Sidney Lambert (c. 1838–1905) was an African-American pianist, music educator and composer, born before the American Civil War as a free person of color. He and his family were noted for talent in music and gained international acclaim.

==Life and career==
Lambert was born in New Orleans, the son of pianist and composer Charles-Richard Lambert and his second wife Creole Coralie Suzanne Orzy. He and his older brother Charles Lucien Lambert studied music with their father.

In 1854, Charles, who married a French woman, emigrated with his family from the U.S. to France. Sidney Lambert also lived and worked in France, and served as a pianist in Portugal at the Royal court of King Dom Pedro, along with his nephew Lucien-Léon Guillaume Lambert, where he was recognized for innovation in music in the 1870s.

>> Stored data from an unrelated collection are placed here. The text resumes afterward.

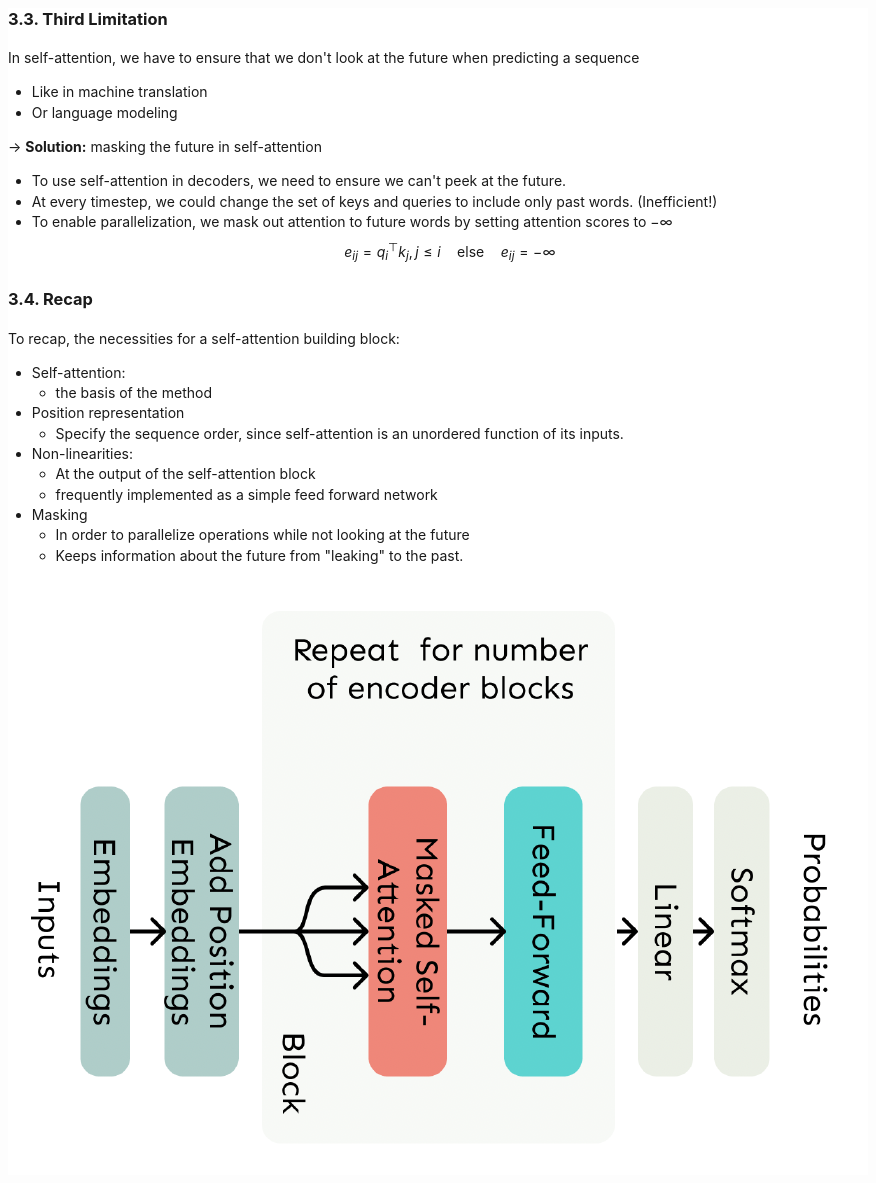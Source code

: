 ### 3.3. Third Limitation
In self-attention, we have to ensure that we don't look at the future when predicting a sequence

- Like in machine translation
- Or language modeling

$\rightarrow$ **Solution:** masking the future in self-attention
- To use self-attention in decoders, we need to ensure we can't peek at the future.
- At every timestep, we could change the set of keys and queries to include only past words. (Inefficient!)
- To enable parallelization, we mask out attention to future words by setting attention scores to $-\infty$ 
$$
e_{i j} = q_i^{\top} k_j, j \leq i \quad \text{else} \quad 
e_{i j} = -\infty
$$

### 3.4. Recap

To recap, the necessities for a self-attention building block:
- Self-attention:
	- the basis of the method
- Position representation
	- Specify the sequence order, since self-attention is an unordered function of its inputs.
- Non-linearities:
	- At the output of the self-attention block
	- frequently implemented as a simple feed forward network
- Masking
	- In order to parallelize operations while not looking at the future
	- Keeps information about the future from "leaking" to the past.

![Self-Attention Block](selfattentionblock.png)
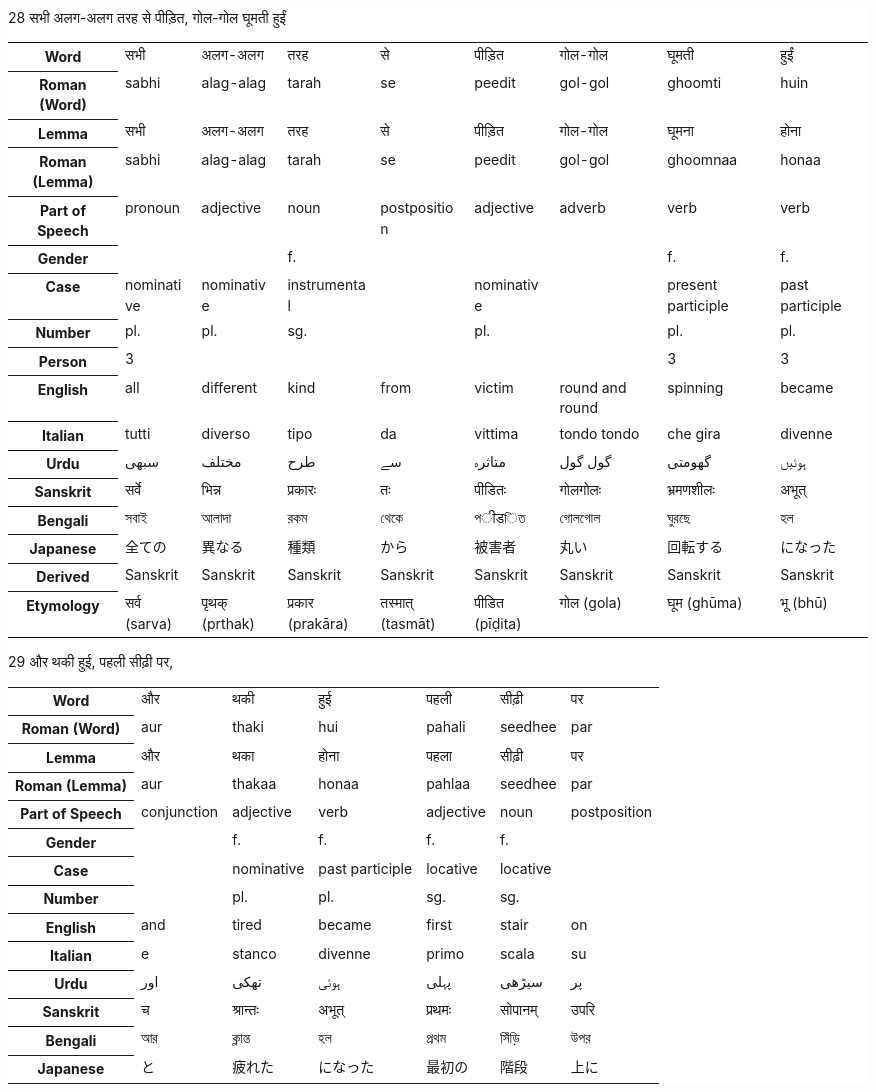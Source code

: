 28 सभी अलग-अलग तरह से पीड़ित, गोल-गोल घूमती हुईं

<table>
<tr><th>Word</th><td>सभी</td><td>अलग-अलग</td><td>तरह</td><td>से</td><td>पीड़ित</td><td>गोल-गोल</td><td>घूमती</td><td>हुईं</td></tr>
<tr><th>Roman (Word)</th><td>sabhi</td><td>alag-alag</td><td>tarah</td><td>se</td><td>peedit</td><td>gol-gol</td><td>ghoomti</td><td>huin</td></tr>
<tr><th>Lemma</th><td>सभी</td><td>अलग-अलग</td><td>तरह</td><td>से</td><td>पीड़ित</td><td>गोल-गोल</td><td>घूमना</td><td>होना</td></tr>
<tr><th>Roman (Lemma)</th><td>sabhi</td><td>alag-alag</td><td>tarah</td><td>se</td><td>peedit</td><td>gol-gol</td><td>ghoomnaa</td><td>honaa</td></tr>
<tr><th>Part of Speech</th><td>pronoun</td><td>adjective</td><td>noun</td><td>postposition</td><td>adjective</td><td>adverb</td><td>verb</td><td>verb</td></tr>
<tr><th>Gender</th><td></td><td></td><td>f.</td><td></td><td></td><td></td><td>f.</td><td>f.</td></tr>
<tr><th>Case</th><td>nominative</td><td>nominative</td><td>instrumental</td><td></td><td>nominative</td><td></td><td>present participle</td><td>past participle</td></tr>
<tr><th>Number</th><td>pl.</td><td>pl.</td><td>sg.</td><td></td><td>pl.</td><td></td><td>pl.</td><td>pl.</td></tr>
<tr><th>Person</th><td>3</td><td></td><td></td><td></td><td></td><td></td><td>3</td><td>3</td></tr>
<tr><th>English</th><td>all</td><td>different</td><td>kind</td><td>from</td><td>victim</td><td>round and round</td><td>spinning</td><td>became</td></tr>
<tr><th>Italian</th><td>tutti</td><td>diverso</td><td>tipo</td><td>da</td><td>vittima</td><td>tondo tondo</td><td>che gira</td><td>divenne</td></tr>
<tr><th>Urdu</th><td>سبھی</td><td>مختلف</td><td>طرح</td><td>سے</td><td>متاثرہ</td><td>گول گول</td><td>گھومتی</td><td>ہوئیں</td></tr>
<tr><th>Sanskrit</th><td>सर्वे</td><td>भिन्न</td><td>प्रकारः</td><td>तः</td><td>पीडितः</td><td>गोलगोलः</td><td>भ्रमणशीलः</td><td>अभूत्</td></tr>
<tr><th>Bengali</th><td>সবাই</td><td>আলাদা</td><td>রকম</td><td>থেকে</td><td>পीडিত</td><td>গোলগোল</td><td>ঘুরছে</td><td>হল</td></tr>
<tr><th>Japanese</th><td>全ての</td><td>異なる</td><td>種類</td><td>から</td><td>被害者</td><td>丸い</td><td>回転する</td><td>になった</td></tr>
<tr><th>Derived</th><td>Sanskrit</td><td>Sanskrit</td><td>Sanskrit</td><td>Sanskrit</td><td>Sanskrit</td><td>Sanskrit</td><td>Sanskrit</td><td>Sanskrit</td></tr>
<tr><th>Etymology</th><td>सर्व (sarva)</td><td>पृथक् (prthak)</td><td>प्रकार (prakāra)</td><td>तस्मात् (tasmāt)</td><td>पीडित (pīḍita)</td><td>गोल (gola)</td><td>घूम (ghūma)</td><td>भू (bhū)</td></tr>
</table>

29 और थकी हुई, पहली सीढ़ी पर,

<table>
<tr><th>Word</th><td>और</td><td>थकी</td><td>हुई</td><td>पहली</td><td>सीढ़ी</td><td>पर</td></tr>
<tr><th>Roman (Word)</th><td>aur</td><td>thaki</td><td>hui</td><td>pahali</td><td>seedhee</td><td>par</td></tr>
<tr><th>Lemma</th><td>और</td><td>थका</td><td>होना</td><td>पहला</td><td>सीढ़ी</td><td>पर</td></tr>
<tr><th>Roman (Lemma)</th><td>aur</td><td>thakaa</td><td>honaa</td><td>pahlaa</td><td>seedhee</td><td>par</td></tr>
<tr><th>Part of Speech</th><td>conjunction</td><td>adjective</td><td>verb</td><td>adjective</td><td>noun</td><td>postposition</td></tr>
<tr><th>Gender</th><td></td><td>f.</td><td>f.</td><td>f.</td><td>f.</td><td></td></tr>
<tr><th>Case</th><td></td><td>nominative</td><td>past participle</td><td>locative</td><td>locative</td><td></td></tr>
<tr><th>Number</th><td></td><td>pl.</td><td>pl.</td><td>sg.</td><td>sg.</td><td></td></tr>
<tr><th>English</th><td>and</td><td>tired</td><td>became</td><td>first</td><td>stair</td><td>on</td></tr>
<tr><th>Italian</th><td>e</td><td>stanco</td><td>divenne</td><td>primo</td><td>scala</td><td>su</td></tr>
<tr><th>Urdu</th><td>اور</td><td>تھکی</td><td>ہوئی</td><td>پہلی</td><td>سیڑھی</td><td>پر</td></tr>
<tr><th>Sanskrit</th><td>च</td><td>श्रान्तः</td><td>अभूत्</td><td>प्रथमः</td><td>सोपानम्</td><td>उपरि</td></tr>
<tr><th>Bengali</th><td>আর</td><td>ক্লান্ত</td><td>হল</td><td>প্রথম</td><td>সিঁড়ি</td><td>উপর</td></tr>
<tr><th>Japanese</th><td>と</td><td>疲れた</td><td>になった</td><td>最初の</td><td>階段</td><td>上に</td></tr>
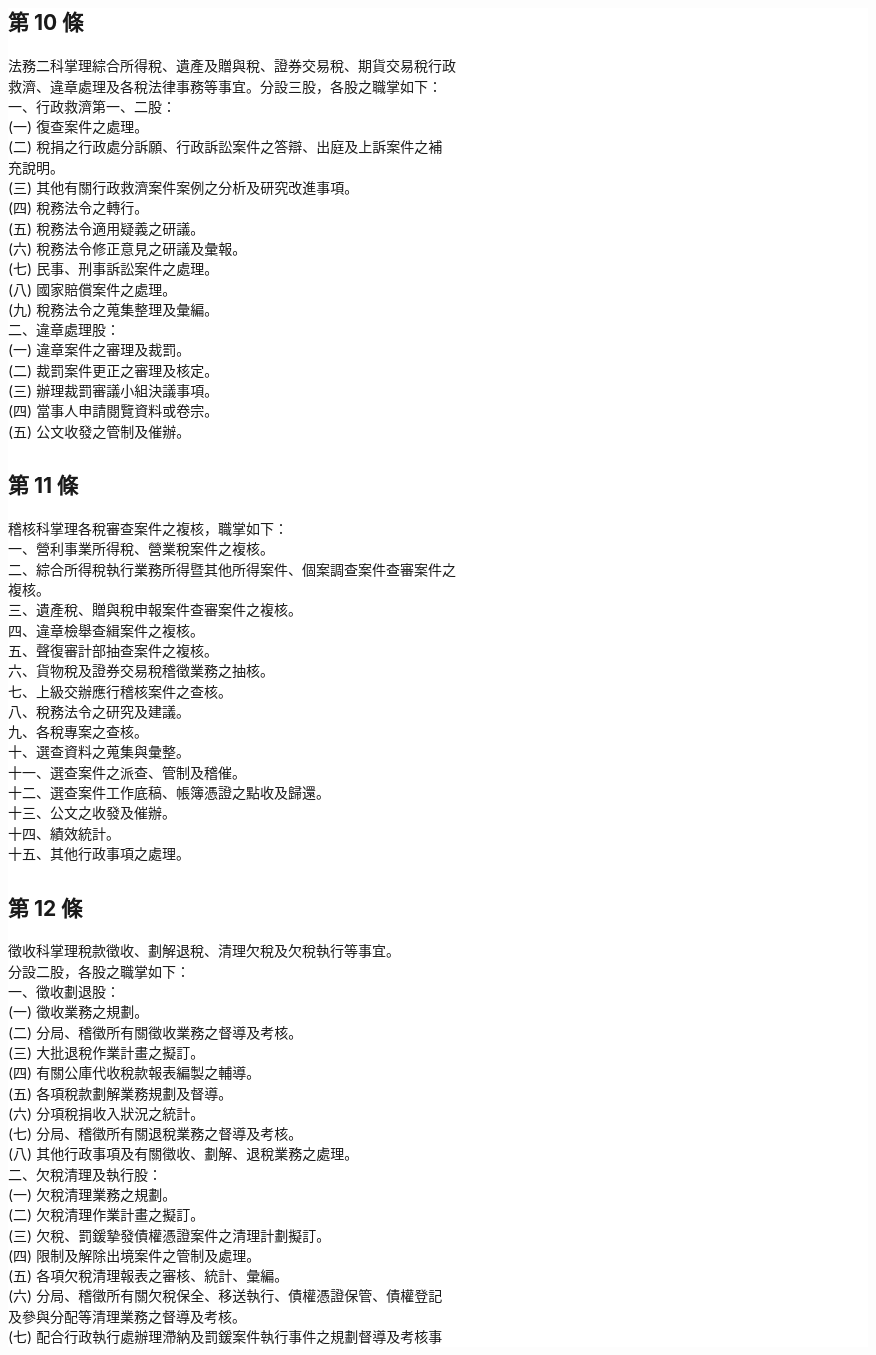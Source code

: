 第 10 條
--------
法務二科掌理綜合所得稅、遺產及贈與稅、證券交易稅、期貨交易稅行政  
救濟、違章處理及各稅法律事務等事宜。分設三股，各股之職掌如下：  
一、行政救濟第一、二股：  
 (一) 復查案件之處理。  
 (二) 稅捐之行政處分訴願、行政訴訟案件之答辯、出庭及上訴案件之補  
      充說明。  
 (三) 其他有關行政救濟案件案例之分析及研究改進事項。  
 (四) 稅務法令之轉行。  
 (五) 稅務法令適用疑義之研議。  
 (六) 稅務法令修正意見之研議及彙報。  
 (七) 民事、刑事訴訟案件之處理。  
 (八) 國家賠償案件之處理。  
 (九) 稅務法令之蒐集整理及彙編。  
二、違章處理股：  
 (一) 違章案件之審理及裁罰。  
 (二) 裁罰案件更正之審理及核定。  
 (三) 辦理裁罰審議小組決議事項。  
 (四) 當事人申請閱覽資料或卷宗。  
 (五) 公文收發之管制及催辦。

第 11 條
--------
稽核科掌理各稅審查案件之複核，職掌如下：  
一、營利事業所得稅、營業稅案件之複核。  
二、綜合所得稅執行業務所得暨其他所得案件、個案調查案件查審案件之  
    複核。  
三、遺產稅、贈與稅申報案件查審案件之複核。  
四、違章檢舉查緝案件之複核。  
五、聲復審計部抽查案件之複核。  
六、貨物稅及證券交易稅稽徵業務之抽核。  
七、上級交辦應行稽核案件之查核。  
八、稅務法令之研究及建議。  
九、各稅專案之查核。  
十、選查資料之蒐集與彙整。  
十一、選查案件之派查、管制及稽催。  
十二、選查案件工作底稿、帳簿憑證之點收及歸還。  
十三、公文之收發及催辦。  
十四、績效統計。  
十五、其他行政事項之處理。

第 12 條
--------
徵收科掌理稅款徵收、劃解退稅、清理欠稅及欠稅執行等事宜。  
分設二股，各股之職掌如下：  
一、徵收劃退股：  
 (一) 徵收業務之規劃。  
 (二) 分局、稽徵所有關徵收業務之督導及考核。  
 (三) 大批退稅作業計畫之擬訂。  
 (四) 有關公庫代收稅款報表編製之輔導。  
 (五) 各項稅款劃解業務規劃及督導。  
 (六) 分項稅捐收入狀況之統計。  
 (七) 分局、稽徵所有關退稅業務之督導及考核。  
 (八) 其他行政事項及有關徵收、劃解、退稅業務之處理。  
二、欠稅清理及執行股：  
 (一) 欠稅清理業務之規劃。  
 (二) 欠稅清理作業計畫之擬訂。  
 (三) 欠稅、罰鍰摯發債權憑證案件之清理計劃擬訂。  
 (四) 限制及解除出境案件之管制及處理。  
 (五) 各項欠稅清理報表之審核、統計、彙編。  
 (六) 分局、稽徵所有關欠稅保全、移送執行、債權憑證保管、債權登記  
      及參與分配等清理業務之督導及考核。  
 (七) 配合行政執行處辦理滯納及罰鍰案件執行事件之規劃督導及考核事  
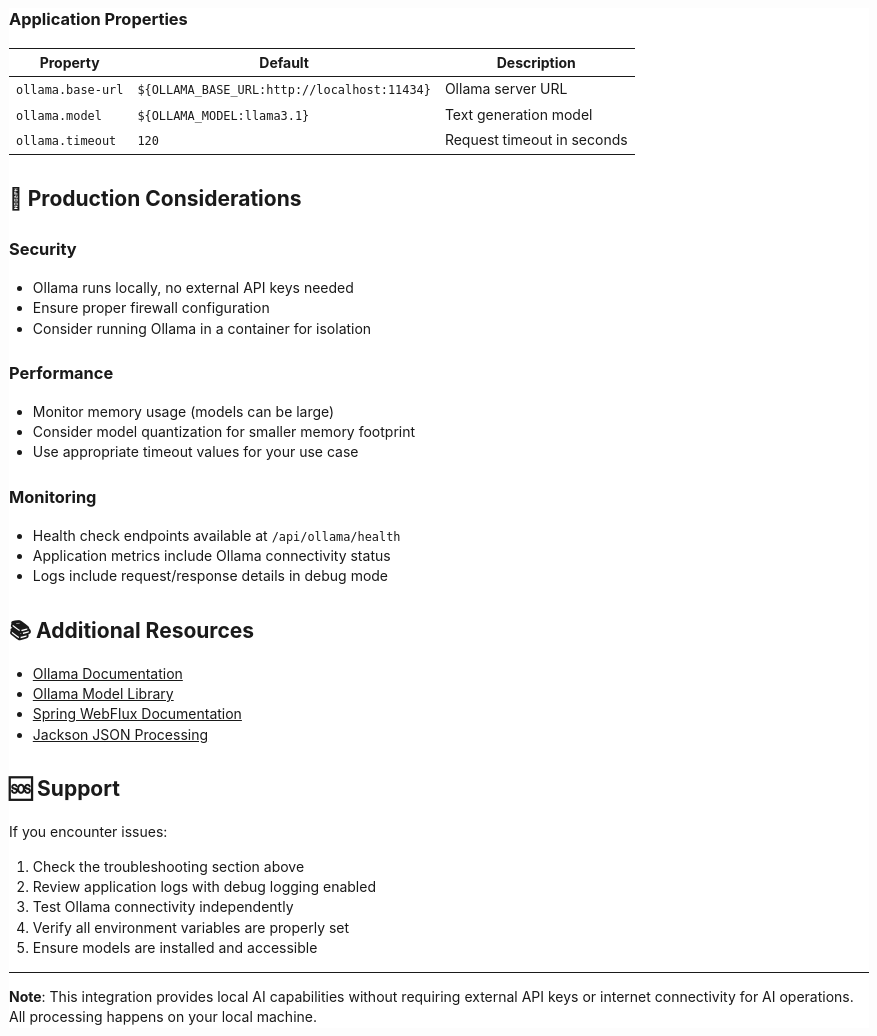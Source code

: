 ### Application Properties

| Property | Default | Description |
|----------|---------|-------------|
| `ollama.base-url` | `${OLLAMA_BASE_URL:http://localhost:11434}` | Ollama server URL |
| `ollama.model` | `${OLLAMA_MODEL:llama3.1}` | Text generation model |
| `ollama.timeout` | `120` | Request timeout in seconds |

## 🚀 Production Considerations

### Security
- Ollama runs locally, no external API keys needed
- Ensure proper firewall configuration
- Consider running Ollama in a container for isolation

### Performance
- Monitor memory usage (models can be large)
- Consider model quantization for smaller memory footprint
- Use appropriate timeout values for your use case

### Monitoring
- Health check endpoints available at `/api/ollama/health`
- Application metrics include Ollama connectivity status
- Logs include request/response details in debug mode

## 📚 Additional Resources

- [Ollama Documentation](https://ollama.ai/docs)
- [Ollama Model Library](https://ollama.ai/library)
- [Spring WebFlux Documentation](https://docs.spring.io/spring-framework/docs/current/reference/html/web-reactive.html)
- [Jackson JSON Processing](https://github.com/FasterXML/jackson)

## 🆘 Support

If you encounter issues:

1. Check the troubleshooting section above
2. Review application logs with debug logging enabled
3. Test Ollama connectivity independently
4. Verify all environment variables are properly set
5. Ensure models are installed and accessible

---

**Note**: This integration provides local AI capabilities without requiring external API keys or internet connectivity for AI operations. All processing happens on your local machine.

Lambert died in Paris in 1905. His papers are housed in the Bibliothèque Nationale de Paris, including thirty-two works dated 1866 to 1899. He seemed to be the only one of his family who published works in New Orleans.

==Works==
Selected works include:
- Celebre tarantelle (1890) (arrangement of piece by Louis M. Gottschalk)
- Stella (Mon etoile) (1879)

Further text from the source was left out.